Although I cannot fully address the issue now (stay tuned!), applying this type of intermediate constitutional scrutiny seems sensible, especially for compelled speech targeting the general public.  Judge Chen’s rulings, however, involve the administration of arbitration agreements of no import to general public debate.  Judge Chen’s purpose was to allow Uber drivers to have more information about Uber’s class action lawsuit.  While potentially unfair to Uber and potentially an improper assault on arbitration clauses generally, Judge Chen’s orders do not seem to violate the First Amendment.

5 thoughts on “Uber’s First Amendment Argument”

  1. One way to look at why commercial speech gets lower protection is looking at interests, but another way is looking at competency.

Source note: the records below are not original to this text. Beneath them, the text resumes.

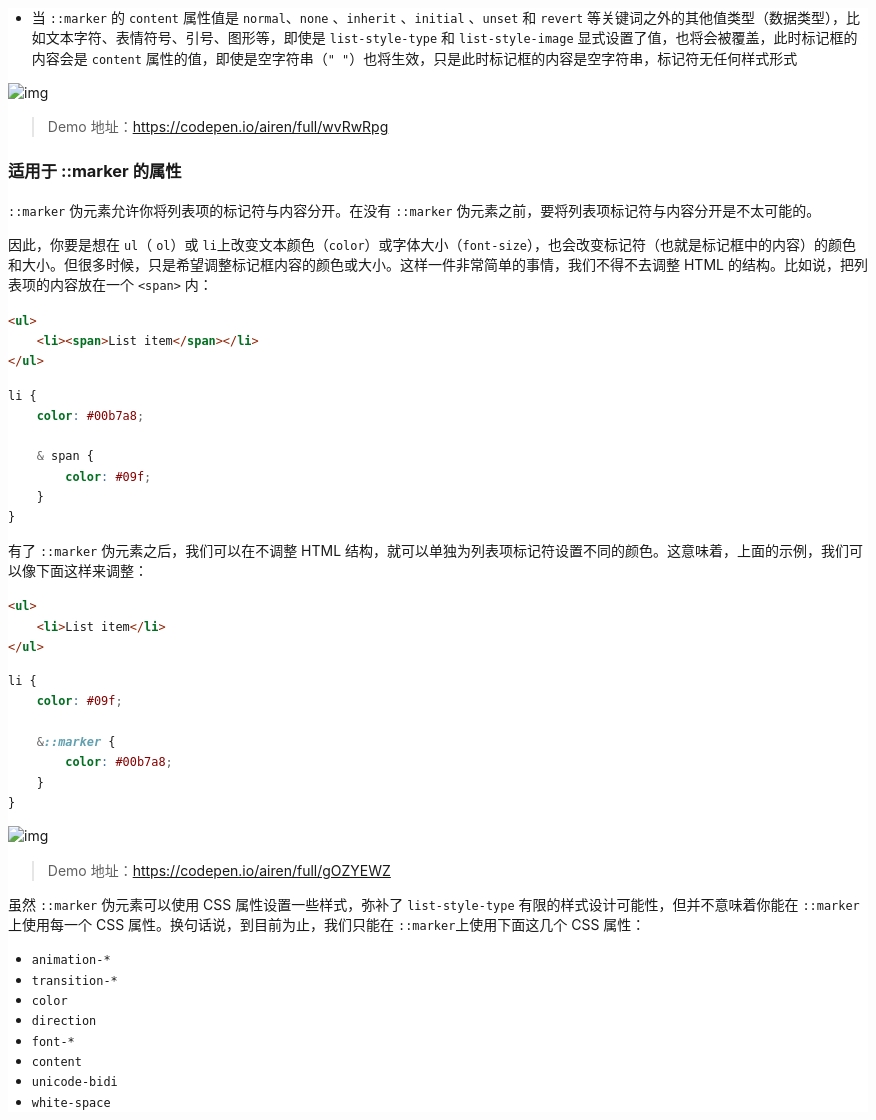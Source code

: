 -   当 `::marker` 的 `content` 属性值是 `normal`、`none` 、`inherit` 、`initial` 、`unset` 和 `revert` 等关键词之外的其他值类型（数据类型），比如文本字符、表情符号、引号、图形等，即使是 `list-style-type` 和 `list-style-image` 显式设置了值，也将会被覆盖，此时标记框的内容会是 `content` 属性的值，即使是空字符串（`" "`）也将生效，只是此时标记框的内容是空字符串，标记符无任何样式形式

![img](https://p3-juejin.byteimg.com/tos-cn-i-k3u1fbpfcp/e23e46954a0f42f18340c2d2193a8c5f~tplv-k3u1fbpfcp-zoom-1.image)

> Demo 地址：<https://codepen.io/airen/full/wvRwRpg>

### 适用于 ::marker 的属性

`::marker` 伪元素允许你将列表项的标记符与内容分开。在没有 `::marker` 伪元素之前，要将列表项标记符与内容分开是不太可能的。

因此，你要是想在 `ul`（ `ol`）或 `li`上改变文本颜色（`color`）或字体大小（`font-size`），也会改变标记符（也就是标记框中的内容）的颜色和大小。但很多时候，只是希望调整标记框内容的颜色或大小。这样一件非常简单的事情，我们不得不去调整 HTML 的结构。比如说，把列表项的内容放在一个 `<span>` 内：

```HTML
<ul>
    <li><span>List item</span></li>
</ul>
```

```CSS
li {
    color: #00b7a8;
    
    & span {
        color: #09f;
    }
}
```

有了 `::marker` 伪元素之后，我们可以在不调整 HTML 结构，就可以单独为列表项标记符设置不同的颜色。这意味着，上面的示例，我们可以像下面这样来调整：

```HTML
<ul>
    <li>List item</li>
</ul>
```

```CSS
li {
    color: #09f;
    
    &::marker {
        color: #00b7a8;
    }
}
```

![img](https://p3-juejin.byteimg.com/tos-cn-i-k3u1fbpfcp/9803c96e293540ec9992374d2416a63c~tplv-k3u1fbpfcp-zoom-1.image)

> Demo 地址：<https://codepen.io/airen/full/gOZYEWZ>

虽然 `::marker` 伪元素可以使用 CSS 属性设置一些样式，弥补了 `list-style-type` 有限的样式设计可能性，但并不意味着你能在 `::marker` 上使用每一个 CSS 属性。换句话说，到目前为止，我们只能在 `::marker`上使用下面这几个 CSS 属性：

-   `animation-*`
-   `transition-*`
-   `color`
-   `direction`
-   `font-*`
-   `content`
-   `unicode-bidi`
-   `white-space`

We think courts can’t adjudicate truth in terms of “Judaism good” or “Democrats bad” but they can (see Zauderer) in the context of uncontroversial, “factual” disclosures like country-of-origin labelling and also in terms of required class notice, but I guess my small point is that identifying class members requires assessment of legal merits, which is a type of commandeering of professional (or something like professional) speech.

    I think a classical liberal could bring consent into it, and say that if Uber is settling (and maybe if there is res judicata on some arbitration / contract issue), conditions like this are okay, but if it’s a pure notice requirement where Uber is told “notify people affected by this lawsuit against you”, I think that does raise certain 1A questions.


  2. That’s a nice point. I agree wholeheartedly that we need to look to courts’ competencies, not just interests, when determining if free speech rights are endangered. I think (and my conclusions about all of this are pretty tentative), that using current and prospective drivers as potential class members seems within the court’s competence and doesn’t really implicate questions of truth. You make a good argument for why Gulf Oil should apply to defense counsel as well as plaintiff’s counsel in some cases – esp if there is an ongoing commercial relationship – but I still think even applying some sort of intermediate scrutiny, the orders here should survive. Identifying truth versus falsity seems more difficult in a non-litigation context than in a litigation context, where the district court has broad discretion under R.23(d) to make sure parties have adequate notice. I think you make a good point, but I’m not sure it should ultimately change the analysis in this case. I think part of my issue is that it seems like what Judge Chen did was to really overstep certain bounds, but can the 1st A be used as a general policing of abuse of authority? (Perhaps yes, as the 1st A has expanded as the government has also expanded its powers, allowing for some sort of equilibrium, but perhaps not.)


      1. Yep, I link to that article in the piece. I don’t buy all of it, and I’m definitely more of a formalist in terms of reading the 1st A, but it makes some really nice points. One pet peeve of mine is the statement that our 1st A rights are relatively new, but that’s mostly because the 1st A wasn’t incorporated against the states for a long time (and neither was any other amendment in the Bill of Rights, but now incorporation is not really controversial).